## Task directions
Up to and including the line with "## 9.9.1 次表面反照率 Albedo", copy the records below exactly from their first line.

*** Opening of Exercise materials ***

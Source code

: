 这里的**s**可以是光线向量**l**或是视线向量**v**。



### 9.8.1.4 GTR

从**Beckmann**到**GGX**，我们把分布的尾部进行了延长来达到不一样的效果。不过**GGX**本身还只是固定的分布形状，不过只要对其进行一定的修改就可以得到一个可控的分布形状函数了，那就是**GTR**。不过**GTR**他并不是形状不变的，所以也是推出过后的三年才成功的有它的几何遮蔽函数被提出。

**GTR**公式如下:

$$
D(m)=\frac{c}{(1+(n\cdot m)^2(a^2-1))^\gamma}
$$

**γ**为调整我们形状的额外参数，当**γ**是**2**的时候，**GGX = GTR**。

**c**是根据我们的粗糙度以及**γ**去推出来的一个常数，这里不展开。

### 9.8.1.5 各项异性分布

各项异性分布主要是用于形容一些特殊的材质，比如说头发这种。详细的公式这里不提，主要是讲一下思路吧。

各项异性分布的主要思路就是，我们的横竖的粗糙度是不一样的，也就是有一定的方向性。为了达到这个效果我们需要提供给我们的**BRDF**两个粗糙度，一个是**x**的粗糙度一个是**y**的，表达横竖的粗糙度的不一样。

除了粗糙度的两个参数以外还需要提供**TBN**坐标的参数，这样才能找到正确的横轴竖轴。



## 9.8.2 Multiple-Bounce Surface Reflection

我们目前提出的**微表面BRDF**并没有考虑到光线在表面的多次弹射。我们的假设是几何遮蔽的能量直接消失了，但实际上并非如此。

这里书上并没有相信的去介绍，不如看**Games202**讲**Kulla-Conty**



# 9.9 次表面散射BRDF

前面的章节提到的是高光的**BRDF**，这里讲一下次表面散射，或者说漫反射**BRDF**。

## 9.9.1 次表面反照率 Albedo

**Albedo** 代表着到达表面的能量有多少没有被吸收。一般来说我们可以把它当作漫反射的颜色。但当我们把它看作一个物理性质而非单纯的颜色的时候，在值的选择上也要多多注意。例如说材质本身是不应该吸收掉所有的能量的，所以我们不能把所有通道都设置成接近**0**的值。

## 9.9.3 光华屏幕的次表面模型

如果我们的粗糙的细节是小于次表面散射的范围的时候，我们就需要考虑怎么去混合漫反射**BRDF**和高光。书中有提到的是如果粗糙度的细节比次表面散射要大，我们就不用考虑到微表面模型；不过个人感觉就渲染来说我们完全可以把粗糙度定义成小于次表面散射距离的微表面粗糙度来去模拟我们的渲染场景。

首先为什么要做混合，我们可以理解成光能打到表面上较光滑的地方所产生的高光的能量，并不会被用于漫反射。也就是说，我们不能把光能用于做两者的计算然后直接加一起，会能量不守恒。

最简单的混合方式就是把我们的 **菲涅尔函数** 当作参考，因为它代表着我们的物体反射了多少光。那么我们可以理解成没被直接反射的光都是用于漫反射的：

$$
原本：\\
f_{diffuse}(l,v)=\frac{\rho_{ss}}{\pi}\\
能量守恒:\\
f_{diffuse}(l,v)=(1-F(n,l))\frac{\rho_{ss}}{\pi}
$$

*** Close of Exercise materials ***

## Answer for this exercise
Source code

: 这里的**s**可以是光线向量**l**或是视线向量**v**。



### 9.8.1.4 GTR

从**Beckmann**到**GGX**，我们把分布的尾部进行了延长来达到不一样的效果。不过**GGX**本身还只是固定的分布形状，不过只要对其进行一定的修改就可以得到一个可控的分布形状函数了，那就是**GTR**。不过**GTR**他并不是形状不变的，所以也是推出过后的三年才成功的有它的几何遮蔽函数被提出。

**GTR**公式如下:

$$
D(m)=\frac{c}{(1+(n\cdot m)^2(a^2-1))^\gamma}
$$

**γ**为调整我们形状的额外参数，当**γ**是**2**的时候，**GGX = GTR**。

**c**是根据我们的粗糙度以及**γ**去推出来的一个常数，这里不展开。

### 9.8.1.5 各项异性分布

各项异性分布主要是用于形容一些特殊的材质，比如说头发这种。详细的公式这里不提，主要是讲一下思路吧。

各项异性分布的主要思路就是，我们的横竖的粗糙度是不一样的，也就是有一定的方向性。为了达到这个效果我们需要提供给我们的**BRDF**两个粗糙度，一个是**x**的粗糙度一个是**y**的，表达横竖的粗糙度的不一样。

除了粗糙度的两个参数以外还需要提供**TBN**坐标的参数，这样才能找到正确的横轴竖轴。



## 9.8.2 Multiple-Bounce Surface Reflection

我们目前提出的**微表面BRDF**并没有考虑到光线在表面的多次弹射。我们的假设是几何遮蔽的能量直接消失了，但实际上并非如此。

这里书上并没有相信的去介绍，不如看**Games202**讲**Kulla-Conty**



# 9.9 次表面散射BRDF

前面的章节提到的是高光的**BRDF**，这里讲一下次表面散射，或者说漫反射**BRDF**。

## 9.9.1 次表面反照率 Albedo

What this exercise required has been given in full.